Ein billiger Vergleich, stimmt. Was geht’s uns an? Hier ein paar Ideen, was und warum es uns angeht. Angesichts der realen Verfasstheit der Welt besteht nämlich wenig Grund, diesem Sommer oder irgendeiner anderen Jahreszeit mit Trägheit zu begegnen. Unser Leben ist in jeder Hinsicht bedroht, befindet sich bestenfalls in instabilem Gleichgewicht, in einem gefährlichen Schwebezustand. Aber wer will das wahrhaben, wo sind die Apokalyptiker, die doch nur Realisten wären?

Um Ihnen den Tag zu verderben, die folgenden Zeilen.

Die globale politische Lage wurde bereits angesprochen. Brisant ist – jedenfalls aus der Distanz – weniger die Tatsache, dass es aktuell so viele Kriege, Unruhen, Failed States zu geben scheint. Die Wissenschaft behauptet ja sogar, dass wir, historisch betrachtet, in einer eher friedlichen Epoche leben. Grund zur Sorge macht aber erstens: Offensichtlich schafft es keine Ordnungsmacht – und als solche können abseits von lokalen Aktionen der Franzosen in Afrika ohnehin nur die USA gelten –, dauerhaft geordnete oder zumindest bessere Verhältnisse zu garantieren. Das hat allenfalls beim Zerfall Jugoslawiens geklappt, und da viel zu spät. Aber Afghanistan, der Irak, ­Libyen geraten allesamt zu Desasterstaaten. Wo nur indirekt Druck ausgeübt wurde, zum Beispiel in Ägypten, Syrien, im Sudan, in der Ukraine, geht es nicht besser. Die Völker der Welt bleiben sich selbst überlassen. Die Weltpolizei ist ­bestenfalls Weltfeuerwehr, und sie hinterlässt Glutnester.

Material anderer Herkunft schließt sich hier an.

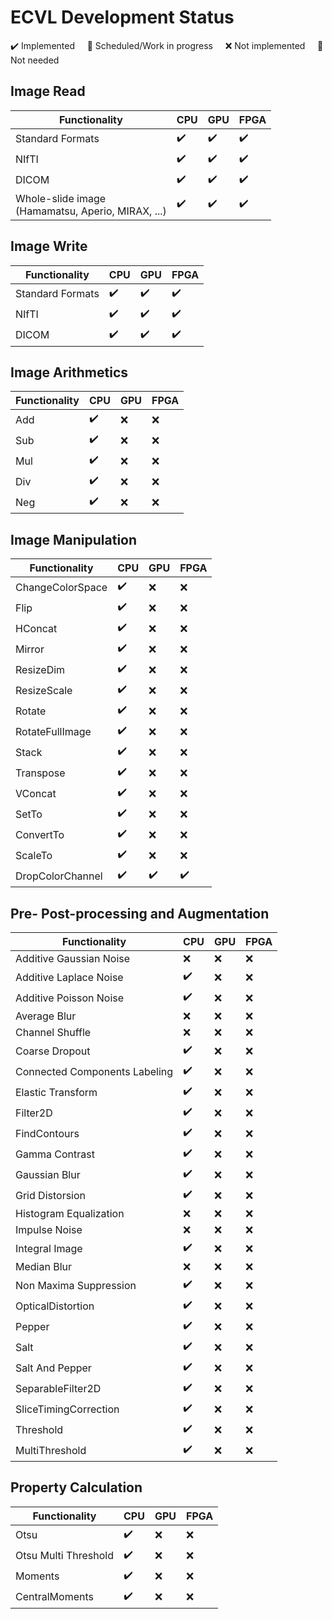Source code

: 
# ECVL Development Status

:heavy_check_mark: Implemented &nbsp; &nbsp; :large_blue_circle: Scheduled/Work in progress &nbsp; &nbsp; :x: Not implemented &nbsp; &nbsp; :no_entry_sign: Not needed

## Image Read
| Functionality | CPU | GPU | FPGA |
|--|--|--|--|
| Standard Formats | :heavy_check_mark: | :heavy_check_mark: | :heavy_check_mark: |
| NIfTI | :heavy_check_mark: | :heavy_check_mark: | :heavy_check_mark: |
| DICOM | :heavy_check_mark: | :heavy_check_mark: | :heavy_check_mark: |
| Whole-slide image <br>(Hamamatsu, Aperio, MIRAX, ...) | :heavy_check_mark: | :heavy_check_mark: | :heavy_check_mark: |

## Image Write
| Functionality | CPU | GPU | FPGA |
|--|--|--|--|
| Standard Formats | :heavy_check_mark: | :heavy_check_mark: | :heavy_check_mark: |
| NIfTI | :heavy_check_mark: | :heavy_check_mark: | :heavy_check_mark: |
| DICOM | :heavy_check_mark: | :heavy_check_mark: | :heavy_check_mark: |

## Image Arithmetics
| Functionality | CPU | GPU | FPGA |
|--|--|--|--|
| Add | :heavy_check_mark: | :x: | :x: |
| Sub | :heavy_check_mark: | :x: | :x: |
| Mul | :heavy_check_mark: | :x: | :x: |
| Div | :heavy_check_mark: | :x: | :x: |
| Neg | :heavy_check_mark: | :x: | :x: |

## Image Manipulation
| Functionality | CPU | GPU | FPGA |
|--|--|--|--|
| ChangeColorSpace | :heavy_check_mark: | :x: | :x: |
| Flip | :heavy_check_mark: | :x: | :x: |
| HConcat | :heavy_check_mark: | :x: | :x: |
| Mirror | :heavy_check_mark: | :x: | :x: |
| ResizeDim | :heavy_check_mark: | :x: | :x: |
| ResizeScale | :heavy_check_mark: | :x: | :x: |
| Rotate | :heavy_check_mark: | :x: | :x: |
| RotateFullImage | :heavy_check_mark: | :x: | :x: |
| Stack | :heavy_check_mark: | :x: | :x: |
| Transpose | :heavy_check_mark: | :x: | :x: |
| VConcat | :heavy_check_mark: | :x: | :x: |
| SetTo | :heavy_check_mark: | :x: | :x: |
| ConvertTo | :heavy_check_mark: | :x: | :x: |
| ScaleTo | :heavy_check_mark: | :x: | :x: |
| DropColorChannel | :heavy_check_mark: | :heavy_check_mark: | :heavy_check_mark: |

## Pre- Post-processing and Augmentation
| Functionality | CPU | GPU | FPGA |
|--|--|--|--|
| Additive Gaussian Noise | :x: | :x: | :x: |
| Additive Laplace Noise | :heavy_check_mark: | :x: | :x: |
| Additive Poisson Noise | :heavy_check_mark: | :x: | :x: |
| Average Blur | :x: | :x: | :x: |
| Channel Shuffle | :x: | :x: | :x: |
| Coarse Dropout | :heavy_check_mark: | :x: | :x: |
| Connected Components Labeling | :heavy_check_mark: | :x: | :x: |
| Elastic Transform | :heavy_check_mark: | :x: | :x: |
| Filter2D | :heavy_check_mark: | :x: | :x: |
| FindContours | :heavy_check_mark: | :x: | :x: |
| Gamma Contrast | :heavy_check_mark: | :x: | :x: |
| Gaussian Blur | :heavy_check_mark: | :x: | :x: |
| Grid Distorsion | :heavy_check_mark: | :x: | :x: |
| Histogram Equalization | :x: | :x: | :x: |
| Impulse Noise | :x: | :x: | :x: |
| Integral Image | :heavy_check_mark: | :x: | :x: |
| Median Blur | :x: | :x: | :x: |
| Non Maxima Suppression | :heavy_check_mark: | :x: | :x: |
| OpticalDistortion | :heavy_check_mark: | :x: | :x: |
| Pepper | :heavy_check_mark: | :x: | :x: |
| Salt | :heavy_check_mark: | :x: | :x: |
| Salt And Pepper | :heavy_check_mark: | :x: | :x: |
| SeparableFilter2D | :heavy_check_mark: | :x: | :x: |
| SliceTimingCorrection | :heavy_check_mark: | :x: | :x: |
| Threshold | :heavy_check_mark: | :x: | :x: |
| MultiThreshold | :heavy_check_mark: | :x: | :x: |

## Property Calculation 
| Functionality | CPU | GPU | FPGA |
|--|--|--|--|
| Otsu | :heavy_check_mark: | :x: | :x: |
| Otsu Multi Threshold | :heavy_check_mark: | :x: | :x: |
| Moments | :heavy_check_mark: | :x: | :x: |
| CentralMoments | :heavy_check_mark: | :x: | :x: |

Zweitens: Mit Russland und ­China sind zwei den USA und der EU ebenbürtige Spieler herangewachsen, die nach anderen Regeln spielen. Beide sind kapitalistisch orientiert und rohstoffreich, daher nicht von der ökonomischen Ohnmacht der jeweiligen Vorgängersysteme bedroht. Aber mit ihrer umspannenden wirtschaftlichen Macht werden nicht gleichzeitig Demokratie und Menschenrechte vorangetrieben, sondern absolutistische Willkürsysteme.

So weit die außenpolitische Lage. Aber auch bei einem Blick auf den Zustand der Weltwirtschaft kann man sich nur wundern, dass niemand aufschreit, dass die entsprechende Nachrichtenlage beherrscht ist von banalen Schlagzeilen wie „Inflation sinkt weiter“, „Arbeitslosigkeit weiter niedrig“ oder „Weiterhin kein nachhaltiges Wachstum“. In Wahrheit stehen wir kurz nach einer eben noch rundum als „Schlimmste Finanzkrise aller Zeiten“ eingestuften ­Situation; wir stehen mitten in einem brutalen Handelskrieg mit Russland (das zufällig über unsere Energiereserven verfügt); und wir stehen vor einem Wettbewerb mit asiatischen Arbeitnehmern und Produzenten, der nicht zu gewinnen ist (jedenfalls nicht auf dem gegenwärtigen Wohlstandsniveau).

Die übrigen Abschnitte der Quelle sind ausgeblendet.